(Exercise details):
Copy only this range: the line with "Mailojenkokaan" through the final line of the material, inclusive at both ends.

- Opening Delimiter -

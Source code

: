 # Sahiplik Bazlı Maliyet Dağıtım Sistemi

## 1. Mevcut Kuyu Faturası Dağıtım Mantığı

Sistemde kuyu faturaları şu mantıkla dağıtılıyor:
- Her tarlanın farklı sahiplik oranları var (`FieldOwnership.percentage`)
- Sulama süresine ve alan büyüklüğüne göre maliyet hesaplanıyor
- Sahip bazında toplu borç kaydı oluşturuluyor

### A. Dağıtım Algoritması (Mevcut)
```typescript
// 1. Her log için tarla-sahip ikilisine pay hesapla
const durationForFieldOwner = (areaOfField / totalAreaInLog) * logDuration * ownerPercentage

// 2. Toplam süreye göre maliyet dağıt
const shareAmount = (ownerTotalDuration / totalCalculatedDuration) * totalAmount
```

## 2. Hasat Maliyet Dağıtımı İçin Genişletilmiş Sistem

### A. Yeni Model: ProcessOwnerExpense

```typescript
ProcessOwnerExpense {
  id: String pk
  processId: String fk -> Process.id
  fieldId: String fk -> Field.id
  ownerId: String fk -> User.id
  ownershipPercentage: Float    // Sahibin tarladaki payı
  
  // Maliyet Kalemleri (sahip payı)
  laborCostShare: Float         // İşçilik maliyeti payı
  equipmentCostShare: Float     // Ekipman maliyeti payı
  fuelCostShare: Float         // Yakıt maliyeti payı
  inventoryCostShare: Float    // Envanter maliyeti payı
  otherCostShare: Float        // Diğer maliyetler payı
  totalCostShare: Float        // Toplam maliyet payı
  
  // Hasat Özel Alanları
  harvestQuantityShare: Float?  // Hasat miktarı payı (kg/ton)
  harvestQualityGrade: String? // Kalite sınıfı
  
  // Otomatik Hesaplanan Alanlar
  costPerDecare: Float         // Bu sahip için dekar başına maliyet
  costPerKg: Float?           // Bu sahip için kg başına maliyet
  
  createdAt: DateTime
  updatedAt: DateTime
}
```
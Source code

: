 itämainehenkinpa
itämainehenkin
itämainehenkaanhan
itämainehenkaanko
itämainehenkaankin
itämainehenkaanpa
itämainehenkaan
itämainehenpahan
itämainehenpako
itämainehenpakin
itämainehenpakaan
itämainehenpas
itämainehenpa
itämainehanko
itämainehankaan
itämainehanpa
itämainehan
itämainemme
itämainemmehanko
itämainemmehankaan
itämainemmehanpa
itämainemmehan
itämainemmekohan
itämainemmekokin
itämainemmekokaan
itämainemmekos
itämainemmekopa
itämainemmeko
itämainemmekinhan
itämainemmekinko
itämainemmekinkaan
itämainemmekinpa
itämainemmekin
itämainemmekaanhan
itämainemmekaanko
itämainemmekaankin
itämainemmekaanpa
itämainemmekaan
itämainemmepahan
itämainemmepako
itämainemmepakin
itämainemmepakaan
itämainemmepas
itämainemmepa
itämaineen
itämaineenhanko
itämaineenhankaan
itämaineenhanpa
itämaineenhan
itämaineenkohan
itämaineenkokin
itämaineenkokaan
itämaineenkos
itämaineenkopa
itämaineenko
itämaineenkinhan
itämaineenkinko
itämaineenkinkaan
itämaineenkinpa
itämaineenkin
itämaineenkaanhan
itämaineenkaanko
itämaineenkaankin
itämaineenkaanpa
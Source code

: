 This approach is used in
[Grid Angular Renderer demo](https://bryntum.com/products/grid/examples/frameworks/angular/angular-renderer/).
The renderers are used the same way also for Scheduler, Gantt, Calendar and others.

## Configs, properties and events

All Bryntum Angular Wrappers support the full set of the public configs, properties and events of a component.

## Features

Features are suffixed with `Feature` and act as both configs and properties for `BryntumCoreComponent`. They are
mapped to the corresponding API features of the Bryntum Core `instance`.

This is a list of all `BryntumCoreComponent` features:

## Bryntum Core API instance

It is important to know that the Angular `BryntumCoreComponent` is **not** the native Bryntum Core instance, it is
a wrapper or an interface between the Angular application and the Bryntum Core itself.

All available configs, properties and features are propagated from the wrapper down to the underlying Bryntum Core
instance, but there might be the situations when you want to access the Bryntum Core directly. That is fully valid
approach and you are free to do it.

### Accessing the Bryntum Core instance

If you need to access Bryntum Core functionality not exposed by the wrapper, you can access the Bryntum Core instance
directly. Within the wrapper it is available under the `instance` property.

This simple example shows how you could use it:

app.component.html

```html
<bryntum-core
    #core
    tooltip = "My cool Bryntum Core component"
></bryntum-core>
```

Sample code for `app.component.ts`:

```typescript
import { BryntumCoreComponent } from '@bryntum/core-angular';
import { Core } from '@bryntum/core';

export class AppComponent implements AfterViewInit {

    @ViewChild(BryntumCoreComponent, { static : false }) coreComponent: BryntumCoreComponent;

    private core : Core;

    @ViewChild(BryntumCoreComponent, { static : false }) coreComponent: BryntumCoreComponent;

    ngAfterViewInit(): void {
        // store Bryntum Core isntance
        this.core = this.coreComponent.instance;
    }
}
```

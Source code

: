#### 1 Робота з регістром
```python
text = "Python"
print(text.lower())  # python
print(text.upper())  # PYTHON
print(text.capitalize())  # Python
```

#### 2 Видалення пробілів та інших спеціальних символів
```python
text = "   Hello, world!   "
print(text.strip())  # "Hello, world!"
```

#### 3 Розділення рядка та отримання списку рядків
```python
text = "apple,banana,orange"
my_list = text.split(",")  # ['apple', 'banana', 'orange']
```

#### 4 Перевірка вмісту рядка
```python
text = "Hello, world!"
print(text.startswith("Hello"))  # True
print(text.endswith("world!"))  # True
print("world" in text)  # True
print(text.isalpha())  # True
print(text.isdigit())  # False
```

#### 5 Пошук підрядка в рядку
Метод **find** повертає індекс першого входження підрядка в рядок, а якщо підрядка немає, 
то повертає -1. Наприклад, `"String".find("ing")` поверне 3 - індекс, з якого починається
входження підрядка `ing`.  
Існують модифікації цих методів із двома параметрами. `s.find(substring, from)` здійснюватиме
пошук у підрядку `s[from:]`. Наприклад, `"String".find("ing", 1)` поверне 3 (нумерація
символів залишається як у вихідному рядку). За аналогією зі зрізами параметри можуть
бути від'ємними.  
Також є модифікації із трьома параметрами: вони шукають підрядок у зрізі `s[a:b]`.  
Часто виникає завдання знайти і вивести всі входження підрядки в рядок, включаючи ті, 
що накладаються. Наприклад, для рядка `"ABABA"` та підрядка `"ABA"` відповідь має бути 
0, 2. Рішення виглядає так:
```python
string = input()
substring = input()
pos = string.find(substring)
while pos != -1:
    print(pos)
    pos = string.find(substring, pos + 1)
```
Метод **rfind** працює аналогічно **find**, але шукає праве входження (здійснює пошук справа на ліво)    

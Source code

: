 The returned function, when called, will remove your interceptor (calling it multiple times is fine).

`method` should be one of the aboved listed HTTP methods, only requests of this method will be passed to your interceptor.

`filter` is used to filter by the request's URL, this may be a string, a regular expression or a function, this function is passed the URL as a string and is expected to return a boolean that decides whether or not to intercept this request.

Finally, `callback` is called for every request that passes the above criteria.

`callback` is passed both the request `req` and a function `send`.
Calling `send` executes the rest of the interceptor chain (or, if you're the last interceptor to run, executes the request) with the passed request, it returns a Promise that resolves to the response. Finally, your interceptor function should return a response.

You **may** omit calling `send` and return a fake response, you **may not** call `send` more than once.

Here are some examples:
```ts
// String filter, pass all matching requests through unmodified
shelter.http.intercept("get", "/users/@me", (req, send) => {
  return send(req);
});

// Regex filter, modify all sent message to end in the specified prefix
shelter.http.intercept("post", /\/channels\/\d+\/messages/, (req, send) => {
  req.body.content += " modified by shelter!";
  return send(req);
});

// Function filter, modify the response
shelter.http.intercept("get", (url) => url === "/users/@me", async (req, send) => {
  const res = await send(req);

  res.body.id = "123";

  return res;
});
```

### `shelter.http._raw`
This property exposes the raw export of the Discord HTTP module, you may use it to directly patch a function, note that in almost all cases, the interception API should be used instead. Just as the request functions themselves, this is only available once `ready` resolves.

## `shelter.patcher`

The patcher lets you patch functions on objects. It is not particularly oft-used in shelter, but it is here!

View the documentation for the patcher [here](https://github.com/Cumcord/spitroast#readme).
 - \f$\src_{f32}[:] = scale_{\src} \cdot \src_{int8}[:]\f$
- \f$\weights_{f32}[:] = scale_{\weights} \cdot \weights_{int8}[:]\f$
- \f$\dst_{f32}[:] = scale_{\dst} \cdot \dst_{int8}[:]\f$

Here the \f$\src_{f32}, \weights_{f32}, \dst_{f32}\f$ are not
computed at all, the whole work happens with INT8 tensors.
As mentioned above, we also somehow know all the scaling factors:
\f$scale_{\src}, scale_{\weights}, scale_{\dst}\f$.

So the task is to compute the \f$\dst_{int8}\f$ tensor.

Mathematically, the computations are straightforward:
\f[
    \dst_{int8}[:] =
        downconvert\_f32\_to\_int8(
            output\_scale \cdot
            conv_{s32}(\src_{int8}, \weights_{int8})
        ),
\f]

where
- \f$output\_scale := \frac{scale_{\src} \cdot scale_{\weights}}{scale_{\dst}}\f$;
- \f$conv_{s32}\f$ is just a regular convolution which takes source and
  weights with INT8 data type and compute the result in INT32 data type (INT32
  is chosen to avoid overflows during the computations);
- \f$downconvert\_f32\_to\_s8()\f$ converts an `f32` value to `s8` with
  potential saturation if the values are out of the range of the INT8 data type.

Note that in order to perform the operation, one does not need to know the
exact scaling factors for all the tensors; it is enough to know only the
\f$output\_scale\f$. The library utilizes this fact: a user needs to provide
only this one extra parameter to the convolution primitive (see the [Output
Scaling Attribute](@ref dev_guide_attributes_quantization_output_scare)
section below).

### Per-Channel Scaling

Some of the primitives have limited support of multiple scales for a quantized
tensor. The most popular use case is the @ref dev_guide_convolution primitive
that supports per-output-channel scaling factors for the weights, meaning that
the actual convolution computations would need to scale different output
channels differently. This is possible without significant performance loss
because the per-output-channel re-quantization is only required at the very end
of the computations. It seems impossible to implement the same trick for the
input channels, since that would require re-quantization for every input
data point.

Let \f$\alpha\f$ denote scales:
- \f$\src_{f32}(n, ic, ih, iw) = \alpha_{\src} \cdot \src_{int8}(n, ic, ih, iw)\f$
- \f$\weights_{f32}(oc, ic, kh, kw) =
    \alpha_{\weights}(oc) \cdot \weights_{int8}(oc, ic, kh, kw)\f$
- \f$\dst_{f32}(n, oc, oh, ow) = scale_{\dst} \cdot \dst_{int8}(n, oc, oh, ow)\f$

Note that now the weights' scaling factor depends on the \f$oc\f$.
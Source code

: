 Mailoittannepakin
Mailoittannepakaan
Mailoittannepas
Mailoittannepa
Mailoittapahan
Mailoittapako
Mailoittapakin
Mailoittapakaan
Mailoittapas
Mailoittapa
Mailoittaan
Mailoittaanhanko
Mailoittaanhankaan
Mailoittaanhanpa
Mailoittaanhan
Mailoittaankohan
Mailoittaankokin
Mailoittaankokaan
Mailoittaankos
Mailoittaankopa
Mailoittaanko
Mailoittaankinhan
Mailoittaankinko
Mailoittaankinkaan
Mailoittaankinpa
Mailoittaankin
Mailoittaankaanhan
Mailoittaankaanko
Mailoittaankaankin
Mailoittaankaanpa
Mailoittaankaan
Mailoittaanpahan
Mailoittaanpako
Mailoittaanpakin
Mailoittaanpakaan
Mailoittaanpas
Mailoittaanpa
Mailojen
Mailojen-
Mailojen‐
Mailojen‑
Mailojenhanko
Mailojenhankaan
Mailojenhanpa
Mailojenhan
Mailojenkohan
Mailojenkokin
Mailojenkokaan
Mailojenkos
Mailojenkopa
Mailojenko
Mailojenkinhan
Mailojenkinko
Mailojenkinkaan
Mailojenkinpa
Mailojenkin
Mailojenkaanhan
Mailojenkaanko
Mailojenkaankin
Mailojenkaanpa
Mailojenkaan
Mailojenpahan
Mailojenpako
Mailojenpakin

- Closing Delimiter -

(Expected output):
Mailojenkokaan
Mailojenkos
Mailojenkopa
Mailojenko
Mailojenkinhan
Mailojenkinko
Mailojenkinkaan
Mailojenkinpa
Mailojenkin
Mailojenkaanhan
Mailojenkaanko
Mailojenkaankin
Mailojenkaanpa
Mailojenkaan
Mailojenpahan
Mailojenpako
Mailojenpakin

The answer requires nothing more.